Qué es el curado y por qué hace falta
El hierro fundido, desnudo, es poroso y se oxida con facilidad. El curado es el proceso de crear una capa de aceite polimerizado sobre la superficie: cuando calientas un aceite a alta temperatura durante tiempo suficiente, sus moléculas se unen entre sí y forman una película sólida, lisa y antiadherente adherida al hierro.
Esa película cumple tres funciones:
- Protege el hierro del óxido al aislarlo del aire húmedo.
- Crea antiadherencia natural — cuanto más cocinas, más gruesa y mejor se vuelve.

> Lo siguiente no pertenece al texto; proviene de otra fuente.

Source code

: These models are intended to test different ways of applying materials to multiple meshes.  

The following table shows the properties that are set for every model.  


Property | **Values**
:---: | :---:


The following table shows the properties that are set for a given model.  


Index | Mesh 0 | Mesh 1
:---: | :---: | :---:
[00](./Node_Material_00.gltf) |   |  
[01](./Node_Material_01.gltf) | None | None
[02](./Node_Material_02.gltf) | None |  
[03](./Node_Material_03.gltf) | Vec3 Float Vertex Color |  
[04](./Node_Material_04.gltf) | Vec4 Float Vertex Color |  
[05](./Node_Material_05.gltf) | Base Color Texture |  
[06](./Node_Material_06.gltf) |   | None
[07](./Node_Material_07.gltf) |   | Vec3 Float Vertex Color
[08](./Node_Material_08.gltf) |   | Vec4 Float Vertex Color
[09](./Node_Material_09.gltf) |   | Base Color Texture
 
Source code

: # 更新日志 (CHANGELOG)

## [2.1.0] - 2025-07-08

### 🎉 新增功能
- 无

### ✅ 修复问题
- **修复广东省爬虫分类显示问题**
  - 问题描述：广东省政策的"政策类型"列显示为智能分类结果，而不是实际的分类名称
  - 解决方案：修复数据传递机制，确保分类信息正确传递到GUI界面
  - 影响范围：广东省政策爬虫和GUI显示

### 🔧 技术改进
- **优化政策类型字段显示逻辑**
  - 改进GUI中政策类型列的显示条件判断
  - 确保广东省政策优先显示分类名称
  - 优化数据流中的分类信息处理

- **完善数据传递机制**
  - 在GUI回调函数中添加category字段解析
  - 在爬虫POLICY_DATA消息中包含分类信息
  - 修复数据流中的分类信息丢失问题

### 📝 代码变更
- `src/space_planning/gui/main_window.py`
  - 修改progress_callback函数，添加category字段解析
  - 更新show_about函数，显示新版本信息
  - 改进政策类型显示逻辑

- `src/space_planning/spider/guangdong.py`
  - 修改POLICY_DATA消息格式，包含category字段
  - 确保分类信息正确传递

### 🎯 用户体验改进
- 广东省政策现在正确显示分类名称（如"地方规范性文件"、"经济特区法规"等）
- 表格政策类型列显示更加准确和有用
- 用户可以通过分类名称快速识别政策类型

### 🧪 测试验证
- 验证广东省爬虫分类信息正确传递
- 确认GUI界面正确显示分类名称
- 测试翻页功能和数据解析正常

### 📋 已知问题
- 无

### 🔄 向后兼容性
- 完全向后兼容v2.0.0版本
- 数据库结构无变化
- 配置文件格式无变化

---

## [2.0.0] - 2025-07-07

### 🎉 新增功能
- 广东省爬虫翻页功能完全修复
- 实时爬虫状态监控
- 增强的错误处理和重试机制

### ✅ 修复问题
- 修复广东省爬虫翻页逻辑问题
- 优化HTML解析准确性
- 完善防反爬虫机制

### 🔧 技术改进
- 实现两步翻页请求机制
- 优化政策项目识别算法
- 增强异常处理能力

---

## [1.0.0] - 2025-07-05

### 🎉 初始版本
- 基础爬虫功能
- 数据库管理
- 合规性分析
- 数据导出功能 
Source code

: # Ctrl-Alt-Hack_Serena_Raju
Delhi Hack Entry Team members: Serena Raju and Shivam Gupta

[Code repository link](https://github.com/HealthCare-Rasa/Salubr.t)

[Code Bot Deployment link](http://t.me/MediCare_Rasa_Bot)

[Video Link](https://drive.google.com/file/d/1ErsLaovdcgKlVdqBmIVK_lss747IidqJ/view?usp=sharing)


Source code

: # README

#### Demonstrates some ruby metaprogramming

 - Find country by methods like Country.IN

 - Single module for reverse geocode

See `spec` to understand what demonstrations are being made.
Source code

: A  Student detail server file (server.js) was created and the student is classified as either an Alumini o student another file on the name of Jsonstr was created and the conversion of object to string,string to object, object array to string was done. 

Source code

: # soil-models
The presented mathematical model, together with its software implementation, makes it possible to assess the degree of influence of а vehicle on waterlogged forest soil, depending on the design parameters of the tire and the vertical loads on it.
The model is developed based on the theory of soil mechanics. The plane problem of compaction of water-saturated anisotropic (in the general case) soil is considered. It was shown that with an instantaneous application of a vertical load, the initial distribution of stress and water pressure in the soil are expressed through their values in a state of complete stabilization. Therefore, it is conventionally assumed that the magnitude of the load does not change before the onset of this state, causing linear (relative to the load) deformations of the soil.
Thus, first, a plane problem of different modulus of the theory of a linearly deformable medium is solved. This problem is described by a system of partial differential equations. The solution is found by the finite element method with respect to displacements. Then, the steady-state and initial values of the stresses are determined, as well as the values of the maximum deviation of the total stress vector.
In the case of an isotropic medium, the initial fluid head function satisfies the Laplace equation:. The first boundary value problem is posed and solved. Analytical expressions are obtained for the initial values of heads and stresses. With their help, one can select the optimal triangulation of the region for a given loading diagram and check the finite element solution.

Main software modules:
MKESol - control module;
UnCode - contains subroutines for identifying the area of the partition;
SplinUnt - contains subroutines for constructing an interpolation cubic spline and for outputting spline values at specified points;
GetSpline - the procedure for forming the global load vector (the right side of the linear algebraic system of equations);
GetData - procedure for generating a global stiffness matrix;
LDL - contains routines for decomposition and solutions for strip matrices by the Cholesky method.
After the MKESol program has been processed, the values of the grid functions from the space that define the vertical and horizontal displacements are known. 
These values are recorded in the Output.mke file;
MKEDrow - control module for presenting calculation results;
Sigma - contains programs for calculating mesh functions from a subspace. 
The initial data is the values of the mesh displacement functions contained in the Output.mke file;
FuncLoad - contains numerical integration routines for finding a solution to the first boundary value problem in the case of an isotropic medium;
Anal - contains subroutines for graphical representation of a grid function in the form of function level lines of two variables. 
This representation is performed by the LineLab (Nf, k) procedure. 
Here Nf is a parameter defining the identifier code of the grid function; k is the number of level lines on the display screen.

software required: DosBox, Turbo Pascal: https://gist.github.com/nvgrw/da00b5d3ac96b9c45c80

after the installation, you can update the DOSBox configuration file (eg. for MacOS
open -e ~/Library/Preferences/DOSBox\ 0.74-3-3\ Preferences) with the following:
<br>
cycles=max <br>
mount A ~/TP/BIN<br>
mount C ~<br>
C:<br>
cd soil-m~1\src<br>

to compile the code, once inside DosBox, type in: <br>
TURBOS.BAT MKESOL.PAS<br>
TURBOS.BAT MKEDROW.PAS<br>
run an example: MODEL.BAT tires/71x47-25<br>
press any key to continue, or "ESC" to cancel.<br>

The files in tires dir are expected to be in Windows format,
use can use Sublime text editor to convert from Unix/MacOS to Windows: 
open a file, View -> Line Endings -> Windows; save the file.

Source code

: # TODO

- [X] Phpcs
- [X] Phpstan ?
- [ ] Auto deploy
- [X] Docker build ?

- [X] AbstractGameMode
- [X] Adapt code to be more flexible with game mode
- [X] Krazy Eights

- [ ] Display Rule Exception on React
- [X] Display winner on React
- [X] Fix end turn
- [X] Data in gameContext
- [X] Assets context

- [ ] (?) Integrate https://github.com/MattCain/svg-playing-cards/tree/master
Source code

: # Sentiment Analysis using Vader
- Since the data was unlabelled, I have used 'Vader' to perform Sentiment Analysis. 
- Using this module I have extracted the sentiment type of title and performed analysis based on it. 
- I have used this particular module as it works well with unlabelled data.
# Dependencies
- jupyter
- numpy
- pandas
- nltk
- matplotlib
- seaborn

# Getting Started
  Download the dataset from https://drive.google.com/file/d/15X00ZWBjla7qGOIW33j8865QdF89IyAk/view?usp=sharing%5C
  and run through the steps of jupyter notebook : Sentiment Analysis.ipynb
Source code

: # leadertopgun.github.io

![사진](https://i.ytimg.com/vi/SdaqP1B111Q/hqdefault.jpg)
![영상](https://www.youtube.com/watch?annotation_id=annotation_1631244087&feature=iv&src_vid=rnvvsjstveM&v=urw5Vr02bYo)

- Evita que los alimentos cojan sabor metálico al no contactar directamente con el hierro.
"Una sartén bien curada durante 20 años es más antiadherente que cualquier teflón nuevo. Y encima aguanta medio siglo más."
Muchas sartenes vienen hoy precuradas de fábrica (Lodge, Victoria, KICHLY) con una capa inicial, pero siempre recomendamos hacer al menos un ciclo de curado adicional en casa antes del primer uso: refuerza la capa y añade años de vida útil.
Lo que vas a necesitar
- Tu sartén de hierro fundido (nueva o recuperada de óxido)
- Agua caliente y jabón neutro (solo para este primer lavado)
- Papel de cocina abundante
- Aceite de lino, canola, girasol o aguacate (no oliva — te explico por qué más abajo)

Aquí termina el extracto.